I propose, therefore, to increase by some 20 per cent. the scale figures that are used for measuring the benefit of a company car for tax purposes. This change will be effective from April 1981. At the same time, there will be one modest relief. The qualifying annual mileage for business use, above which a reduced rate of tax is charged, should be reduced from 25,000 to 18,000 miles a year. In the light of our widespread consultations last year, I believe that these changes will generally be recognised as fair.
I have also been considering whether I ought to take action to charge tax on the value of petrol provided by employers for private use by their employees. This would present severe administrative problems, both for employers and for the Inland Revenue. Even so, I shall feel bound to contemplate action next year, if the provision of free petrol continues to spread at anything like its present rate.

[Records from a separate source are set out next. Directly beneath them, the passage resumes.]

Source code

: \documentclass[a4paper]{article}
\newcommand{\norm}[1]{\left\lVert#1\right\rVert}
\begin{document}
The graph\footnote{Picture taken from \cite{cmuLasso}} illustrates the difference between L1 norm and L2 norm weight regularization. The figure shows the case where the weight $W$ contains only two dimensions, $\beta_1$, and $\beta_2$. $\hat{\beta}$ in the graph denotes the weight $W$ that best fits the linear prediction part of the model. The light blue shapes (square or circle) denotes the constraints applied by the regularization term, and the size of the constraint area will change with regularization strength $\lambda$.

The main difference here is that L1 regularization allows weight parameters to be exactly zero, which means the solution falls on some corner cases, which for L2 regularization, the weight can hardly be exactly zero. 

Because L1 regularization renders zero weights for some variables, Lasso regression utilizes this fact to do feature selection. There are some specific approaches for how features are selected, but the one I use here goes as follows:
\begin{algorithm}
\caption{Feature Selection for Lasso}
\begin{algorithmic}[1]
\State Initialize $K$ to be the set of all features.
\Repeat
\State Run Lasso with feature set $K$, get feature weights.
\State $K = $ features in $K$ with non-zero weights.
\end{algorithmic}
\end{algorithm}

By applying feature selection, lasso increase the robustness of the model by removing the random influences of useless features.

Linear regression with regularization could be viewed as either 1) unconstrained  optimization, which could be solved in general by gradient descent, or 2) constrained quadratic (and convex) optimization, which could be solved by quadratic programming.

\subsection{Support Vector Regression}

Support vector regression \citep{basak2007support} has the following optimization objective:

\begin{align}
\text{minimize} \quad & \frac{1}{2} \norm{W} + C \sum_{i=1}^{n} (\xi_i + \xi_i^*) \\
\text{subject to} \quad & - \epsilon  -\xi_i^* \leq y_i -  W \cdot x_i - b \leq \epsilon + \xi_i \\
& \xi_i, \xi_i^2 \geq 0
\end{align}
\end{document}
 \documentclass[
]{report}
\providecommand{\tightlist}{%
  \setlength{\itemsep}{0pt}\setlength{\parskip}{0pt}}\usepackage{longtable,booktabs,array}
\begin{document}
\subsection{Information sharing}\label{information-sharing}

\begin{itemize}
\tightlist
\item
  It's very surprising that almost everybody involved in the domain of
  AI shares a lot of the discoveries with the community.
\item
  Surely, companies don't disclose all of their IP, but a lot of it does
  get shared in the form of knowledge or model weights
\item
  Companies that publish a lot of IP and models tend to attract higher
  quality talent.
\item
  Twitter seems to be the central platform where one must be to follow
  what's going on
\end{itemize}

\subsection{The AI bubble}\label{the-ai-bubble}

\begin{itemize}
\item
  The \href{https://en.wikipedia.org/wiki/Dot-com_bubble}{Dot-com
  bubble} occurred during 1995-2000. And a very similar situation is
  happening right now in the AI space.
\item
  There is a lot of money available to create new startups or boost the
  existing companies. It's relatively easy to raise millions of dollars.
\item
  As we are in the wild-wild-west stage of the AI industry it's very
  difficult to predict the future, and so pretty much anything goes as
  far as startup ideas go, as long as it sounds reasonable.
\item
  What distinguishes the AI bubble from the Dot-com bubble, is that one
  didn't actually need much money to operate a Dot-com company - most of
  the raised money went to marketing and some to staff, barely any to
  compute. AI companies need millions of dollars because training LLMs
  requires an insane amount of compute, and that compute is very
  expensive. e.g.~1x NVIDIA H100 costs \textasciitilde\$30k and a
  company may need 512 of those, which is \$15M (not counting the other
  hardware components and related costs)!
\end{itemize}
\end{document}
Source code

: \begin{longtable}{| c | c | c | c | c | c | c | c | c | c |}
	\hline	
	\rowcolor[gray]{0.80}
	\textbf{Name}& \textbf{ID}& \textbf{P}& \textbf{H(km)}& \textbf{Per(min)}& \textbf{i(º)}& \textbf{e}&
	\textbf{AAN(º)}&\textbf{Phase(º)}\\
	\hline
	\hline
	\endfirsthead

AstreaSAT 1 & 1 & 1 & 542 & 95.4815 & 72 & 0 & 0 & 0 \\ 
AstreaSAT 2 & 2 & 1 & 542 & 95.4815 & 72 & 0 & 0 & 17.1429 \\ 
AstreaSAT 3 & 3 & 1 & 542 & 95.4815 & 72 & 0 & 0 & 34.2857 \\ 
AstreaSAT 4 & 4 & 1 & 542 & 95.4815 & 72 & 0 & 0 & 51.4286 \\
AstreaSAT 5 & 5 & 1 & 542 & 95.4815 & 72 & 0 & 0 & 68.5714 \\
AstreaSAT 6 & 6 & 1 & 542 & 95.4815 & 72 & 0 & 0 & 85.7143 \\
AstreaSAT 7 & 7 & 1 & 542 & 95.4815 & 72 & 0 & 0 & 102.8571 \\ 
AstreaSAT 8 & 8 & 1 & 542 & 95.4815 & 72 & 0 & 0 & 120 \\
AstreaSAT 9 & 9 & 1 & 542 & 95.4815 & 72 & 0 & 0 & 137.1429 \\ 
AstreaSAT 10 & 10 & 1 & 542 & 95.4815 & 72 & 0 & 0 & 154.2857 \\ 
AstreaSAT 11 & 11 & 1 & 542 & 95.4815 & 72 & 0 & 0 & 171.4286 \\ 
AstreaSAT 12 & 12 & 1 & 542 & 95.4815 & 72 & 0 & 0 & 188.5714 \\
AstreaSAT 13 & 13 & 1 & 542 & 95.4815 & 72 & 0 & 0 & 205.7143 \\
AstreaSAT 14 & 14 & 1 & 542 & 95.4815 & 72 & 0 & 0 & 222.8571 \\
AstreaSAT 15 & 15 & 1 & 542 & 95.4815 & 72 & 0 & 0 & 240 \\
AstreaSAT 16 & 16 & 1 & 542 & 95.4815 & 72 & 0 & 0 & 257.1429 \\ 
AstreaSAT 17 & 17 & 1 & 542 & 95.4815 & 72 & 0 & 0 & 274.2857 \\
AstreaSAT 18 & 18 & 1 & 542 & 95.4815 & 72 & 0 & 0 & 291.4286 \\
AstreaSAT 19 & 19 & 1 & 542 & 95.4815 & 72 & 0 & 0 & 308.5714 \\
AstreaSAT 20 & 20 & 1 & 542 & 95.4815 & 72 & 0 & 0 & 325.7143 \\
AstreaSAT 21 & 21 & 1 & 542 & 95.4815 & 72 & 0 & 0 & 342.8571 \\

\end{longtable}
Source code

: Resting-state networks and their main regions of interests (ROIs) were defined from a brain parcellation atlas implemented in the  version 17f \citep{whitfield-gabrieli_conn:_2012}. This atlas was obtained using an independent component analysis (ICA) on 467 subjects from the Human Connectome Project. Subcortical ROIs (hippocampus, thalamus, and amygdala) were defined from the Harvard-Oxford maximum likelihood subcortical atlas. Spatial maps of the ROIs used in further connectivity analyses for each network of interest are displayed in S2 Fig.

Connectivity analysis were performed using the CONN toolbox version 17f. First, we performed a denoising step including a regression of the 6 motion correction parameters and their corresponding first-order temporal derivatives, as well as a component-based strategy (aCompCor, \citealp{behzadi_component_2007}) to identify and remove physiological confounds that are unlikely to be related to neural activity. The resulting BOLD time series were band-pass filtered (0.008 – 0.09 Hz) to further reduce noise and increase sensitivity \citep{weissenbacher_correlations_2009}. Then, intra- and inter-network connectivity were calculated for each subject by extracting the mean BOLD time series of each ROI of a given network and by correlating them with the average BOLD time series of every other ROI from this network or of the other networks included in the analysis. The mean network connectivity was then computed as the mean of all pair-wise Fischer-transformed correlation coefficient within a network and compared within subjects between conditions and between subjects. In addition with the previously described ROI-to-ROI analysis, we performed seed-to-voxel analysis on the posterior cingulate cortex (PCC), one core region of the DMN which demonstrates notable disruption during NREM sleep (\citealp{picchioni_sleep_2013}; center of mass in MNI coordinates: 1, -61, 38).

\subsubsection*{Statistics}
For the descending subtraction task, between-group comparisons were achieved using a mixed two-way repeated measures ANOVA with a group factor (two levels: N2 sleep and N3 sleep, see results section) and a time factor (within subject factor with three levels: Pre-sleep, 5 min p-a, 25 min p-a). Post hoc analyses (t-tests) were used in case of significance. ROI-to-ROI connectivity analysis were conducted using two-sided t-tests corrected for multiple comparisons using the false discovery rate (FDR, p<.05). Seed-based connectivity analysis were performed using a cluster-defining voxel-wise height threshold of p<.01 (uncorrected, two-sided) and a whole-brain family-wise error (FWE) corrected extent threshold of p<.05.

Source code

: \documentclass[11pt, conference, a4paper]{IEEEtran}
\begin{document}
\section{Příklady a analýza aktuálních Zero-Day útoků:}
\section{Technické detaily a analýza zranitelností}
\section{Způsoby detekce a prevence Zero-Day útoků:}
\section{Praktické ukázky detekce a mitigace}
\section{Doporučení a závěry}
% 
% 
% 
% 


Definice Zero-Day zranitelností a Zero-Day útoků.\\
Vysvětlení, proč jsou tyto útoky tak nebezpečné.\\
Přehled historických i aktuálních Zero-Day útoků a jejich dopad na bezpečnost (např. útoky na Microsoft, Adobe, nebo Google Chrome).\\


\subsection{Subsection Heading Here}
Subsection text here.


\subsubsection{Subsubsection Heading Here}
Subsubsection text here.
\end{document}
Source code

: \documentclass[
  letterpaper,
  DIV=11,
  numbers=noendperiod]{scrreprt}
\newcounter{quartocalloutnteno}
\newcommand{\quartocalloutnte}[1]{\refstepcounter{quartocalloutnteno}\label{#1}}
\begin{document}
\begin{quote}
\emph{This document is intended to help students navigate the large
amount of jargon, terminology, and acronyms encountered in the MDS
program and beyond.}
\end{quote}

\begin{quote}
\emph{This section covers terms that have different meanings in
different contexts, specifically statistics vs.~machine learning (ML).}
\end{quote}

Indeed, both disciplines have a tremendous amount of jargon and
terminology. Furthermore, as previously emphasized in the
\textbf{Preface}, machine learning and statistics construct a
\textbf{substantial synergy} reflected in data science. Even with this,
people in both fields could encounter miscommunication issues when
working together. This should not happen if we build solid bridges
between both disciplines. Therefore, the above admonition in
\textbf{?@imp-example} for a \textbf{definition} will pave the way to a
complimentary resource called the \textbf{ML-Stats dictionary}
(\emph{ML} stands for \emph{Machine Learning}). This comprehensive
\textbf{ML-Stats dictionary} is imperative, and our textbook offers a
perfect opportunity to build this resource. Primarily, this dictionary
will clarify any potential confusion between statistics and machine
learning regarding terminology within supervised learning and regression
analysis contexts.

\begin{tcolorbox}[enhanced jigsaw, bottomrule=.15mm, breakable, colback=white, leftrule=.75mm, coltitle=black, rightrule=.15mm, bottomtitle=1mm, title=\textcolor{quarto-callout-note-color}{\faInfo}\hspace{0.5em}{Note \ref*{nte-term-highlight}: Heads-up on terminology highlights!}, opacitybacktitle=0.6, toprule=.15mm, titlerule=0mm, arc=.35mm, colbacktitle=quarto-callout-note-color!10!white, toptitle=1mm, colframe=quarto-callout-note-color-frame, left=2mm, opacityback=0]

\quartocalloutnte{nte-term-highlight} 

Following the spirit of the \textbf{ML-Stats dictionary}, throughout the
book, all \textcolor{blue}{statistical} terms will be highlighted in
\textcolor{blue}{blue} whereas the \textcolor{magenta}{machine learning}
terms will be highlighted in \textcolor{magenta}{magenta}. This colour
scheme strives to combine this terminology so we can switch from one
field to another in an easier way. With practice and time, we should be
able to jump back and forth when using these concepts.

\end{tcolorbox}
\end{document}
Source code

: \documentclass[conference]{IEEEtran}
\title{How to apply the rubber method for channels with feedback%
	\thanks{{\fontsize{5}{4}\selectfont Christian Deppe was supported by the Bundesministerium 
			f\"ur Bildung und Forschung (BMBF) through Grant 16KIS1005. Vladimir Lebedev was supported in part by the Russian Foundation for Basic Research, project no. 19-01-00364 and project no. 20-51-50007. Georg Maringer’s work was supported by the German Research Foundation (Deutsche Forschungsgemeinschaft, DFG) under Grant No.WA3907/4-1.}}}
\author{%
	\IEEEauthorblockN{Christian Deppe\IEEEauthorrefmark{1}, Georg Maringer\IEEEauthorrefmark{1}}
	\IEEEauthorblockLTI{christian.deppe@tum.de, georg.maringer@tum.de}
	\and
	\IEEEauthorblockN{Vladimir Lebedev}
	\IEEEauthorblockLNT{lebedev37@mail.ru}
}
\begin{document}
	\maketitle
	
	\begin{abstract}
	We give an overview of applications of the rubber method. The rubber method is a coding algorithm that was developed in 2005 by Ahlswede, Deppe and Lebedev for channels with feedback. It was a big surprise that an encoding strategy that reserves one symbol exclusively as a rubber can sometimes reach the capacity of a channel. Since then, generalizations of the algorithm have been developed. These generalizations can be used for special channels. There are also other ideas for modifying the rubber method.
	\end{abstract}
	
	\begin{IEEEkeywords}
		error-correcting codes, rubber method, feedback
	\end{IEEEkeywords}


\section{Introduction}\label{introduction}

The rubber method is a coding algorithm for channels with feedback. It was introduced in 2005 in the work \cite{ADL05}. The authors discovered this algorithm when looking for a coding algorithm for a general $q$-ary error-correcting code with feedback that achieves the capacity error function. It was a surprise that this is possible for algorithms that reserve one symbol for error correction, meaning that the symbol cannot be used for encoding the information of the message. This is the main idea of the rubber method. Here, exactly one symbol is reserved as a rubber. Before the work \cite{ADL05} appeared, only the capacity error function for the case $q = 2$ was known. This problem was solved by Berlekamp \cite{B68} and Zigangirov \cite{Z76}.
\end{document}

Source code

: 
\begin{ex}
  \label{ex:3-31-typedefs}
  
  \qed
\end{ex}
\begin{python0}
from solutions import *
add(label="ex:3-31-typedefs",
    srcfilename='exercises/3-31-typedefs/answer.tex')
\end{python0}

As the burden of income tax is reduced, I would hope to see a decline in the provision of benefits in kind. It is consistent with that view for me to impose a reasonable charge to income tax on benefits which remain.
In that spirit, I approach one area this year that has so far escaped the eye of my predecessors. I refer to the provision for employees of items such as suits of clothing and television sets. I propose to double, from 10 per cent. to 20 per cent., the proportion of the value of such objects taken as a measure of the annual taxable benefit. And I shall impose an effective charge where the items concerned are subsequently acquired by the employee for less than true value. I am also taking steps to increase from 9 per cent. to 15 per cent. the rate of interest used to measure the value of beneficial loans to employees, and to raise to £200 the limit below which the benefit of such loans is not charged to tax.
Fringe benefits are charged to tax only if the employee earns more than a certain amount, now £8,500. The case for abolishing that threshold has been pressed upon us. I have asked the Inland Revenue to consult employers and others about the administrative problems that might be involved in such a change.